BV: We really appreciate the kind words here because these elements were some of the most challenging to define as we went along. In our last film together “La Source” we were almost always handheld and the tone was very active, constantly moving and discovering…sweating with the characters on screen. We knew from the first conversations about this film we would have to take an entirely different approach. We really had to work to create visual manifestations of quiet. We had to compose images that not only supported but deepened the ideas discussed. We found this language in static shots that were very thoughtfully composed so they could linger on screen for extended amounts of time letting the audience see them then get bored with them, then find something new about them, then get frustrated with them, then finally just rest in them. A frame that can accomplish all of this is so rare and took most of our time and creative energy while shooting.
We really looked for stories of people that were seeking their own versions of silence in really interesting and visual ways which took us all over the world…to 8 different countries in total. Patrick always had a running edit going in his head that we would talk through every chance we got but I think this project more than any other in his past really came together and found its fidelity in the edit.
RVM: Was it always going to include so much montage between the interviews?

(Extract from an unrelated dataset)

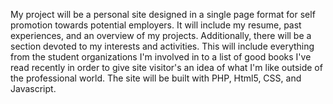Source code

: My project will be a personal site designed in a single page format for self promotion towards potential employers. It will include my resume, past experiences, and an overview of my projects. Additionally, there will be a section devoted to my interests and activities. This will include everything from the student organizations I'm involved in to a list of good books I've read recently in order to give site visitor's an idea of what I'm like outside of the professional world. The site will be built with PHP, Html5, CSS, and Javascript.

It makes it kind of a cross between an art film and a documentary.
BV: During the post process my producing team and I went to great lengths to try to protect Patrick, our Director & Editor, from any of the producing or non creative pressures so he could just really stay in the really specific place that was necessary to stay synced up with the heartbeat of the film. The challenge was to not fall back on the documentary convention of interview/broll combination. It is the formula all documentarians are taught and find easiest to fall back on but we knew from the outset we would have to strike a much different balance to not make this just a talking head or social issue film but a piece of art that is as experiential as it is informative.
RVM: What are your plans for the future with this film, other projects?
BV: We have some really great opportunities for the films release we are currently working out now. The film will definitely be available widely soon but we are also shoring up a really strong way for non profits, communities, organizations and individuals to set up public screenings of the film. We see the film as a tool and want to make it as easy as possible to have like minded passionate people use the film in their own communities.
My next film centers around faith and the loss of faith. The film centers around the critically acclaimed & once devout musician, David Bazan (Pedro the Lion) after he has left his lifelong evangelical belief system, he struggles to rebuild his worldview & career from the ground up to feed his family of four. The film profiles what Paste magazine calls “one of our 50 greatest living songwriters” as he works to find truth and strike a new balance while incessantly touring and creating and fathering and husbanding.
RVM: The film opens and closes with the same image, a tree in a field. Where is that? What was special about that image for you all?
BV: That image came from a field close to the Trappist monetary profiled in the film in Peosta, Iowa. That image has always been an unbelievable representation of this “silence” we had been talking so much about…centered but dramatic…subtle but striking. I think it was clear from the first time everyone saw that image that is was to be an important and central image in the film.